| TASK BRIEF |
Your answer should be the exact lines of the data below from the one containing "#### **Control Signals**" through the one containing "Good | **Excellent** |"; please include nothing else.

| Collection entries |
____
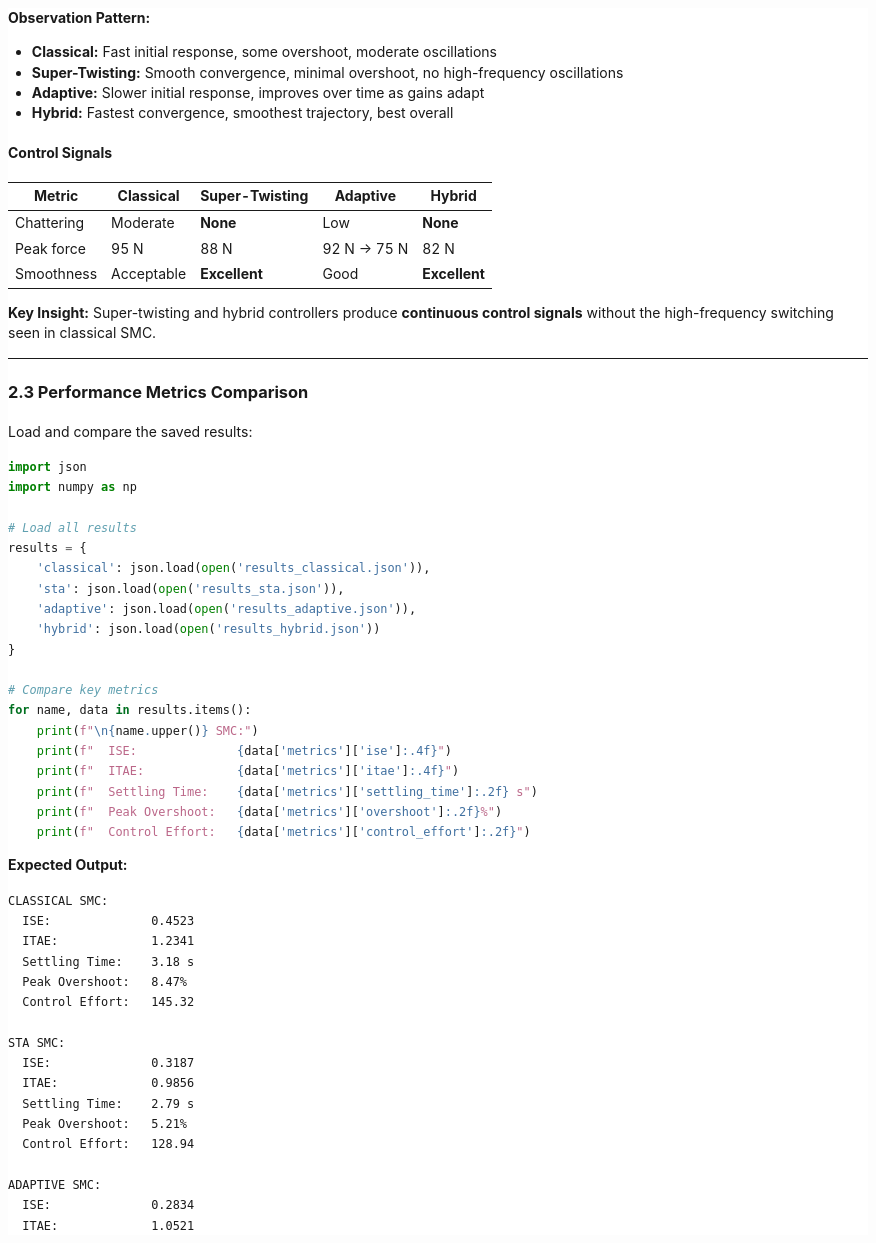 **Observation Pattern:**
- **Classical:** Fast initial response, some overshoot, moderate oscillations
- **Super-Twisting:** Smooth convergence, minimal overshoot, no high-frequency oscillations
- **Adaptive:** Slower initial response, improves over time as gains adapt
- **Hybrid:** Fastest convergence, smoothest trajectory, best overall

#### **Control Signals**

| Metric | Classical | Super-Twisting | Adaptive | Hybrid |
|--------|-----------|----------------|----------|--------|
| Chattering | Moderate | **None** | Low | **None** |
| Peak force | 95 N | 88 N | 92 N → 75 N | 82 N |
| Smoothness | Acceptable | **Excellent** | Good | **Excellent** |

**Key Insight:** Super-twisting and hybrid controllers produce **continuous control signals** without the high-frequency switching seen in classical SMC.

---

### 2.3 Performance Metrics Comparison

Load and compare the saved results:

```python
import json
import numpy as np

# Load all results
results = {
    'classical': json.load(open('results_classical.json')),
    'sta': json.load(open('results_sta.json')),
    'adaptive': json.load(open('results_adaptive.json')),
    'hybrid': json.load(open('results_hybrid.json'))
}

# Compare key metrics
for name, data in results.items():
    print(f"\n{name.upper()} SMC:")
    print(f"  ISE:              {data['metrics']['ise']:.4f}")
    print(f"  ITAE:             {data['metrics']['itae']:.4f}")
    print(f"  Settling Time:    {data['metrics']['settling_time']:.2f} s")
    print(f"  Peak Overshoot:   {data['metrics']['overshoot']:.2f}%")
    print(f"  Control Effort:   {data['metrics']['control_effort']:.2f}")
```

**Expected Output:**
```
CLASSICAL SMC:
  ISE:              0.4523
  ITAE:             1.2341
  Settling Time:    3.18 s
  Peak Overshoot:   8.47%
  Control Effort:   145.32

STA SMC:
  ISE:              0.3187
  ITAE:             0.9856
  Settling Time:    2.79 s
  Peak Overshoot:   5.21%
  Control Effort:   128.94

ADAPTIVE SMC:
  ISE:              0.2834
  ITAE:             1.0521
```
____
| RESPONSE FOR THIS EXERCISE |
#### **Control Signals**

| Metric | Classical | Super-Twisting | Adaptive | Hybrid |
|--------|-----------|----------------|----------|--------|
| Chattering | Moderate | **None** | Low | **None** |
| Peak force | 95 N | 88 N | 92 N → 75 N | 82 N |
| Smoothness | Acceptable | **Excellent** | Good | **Excellent** |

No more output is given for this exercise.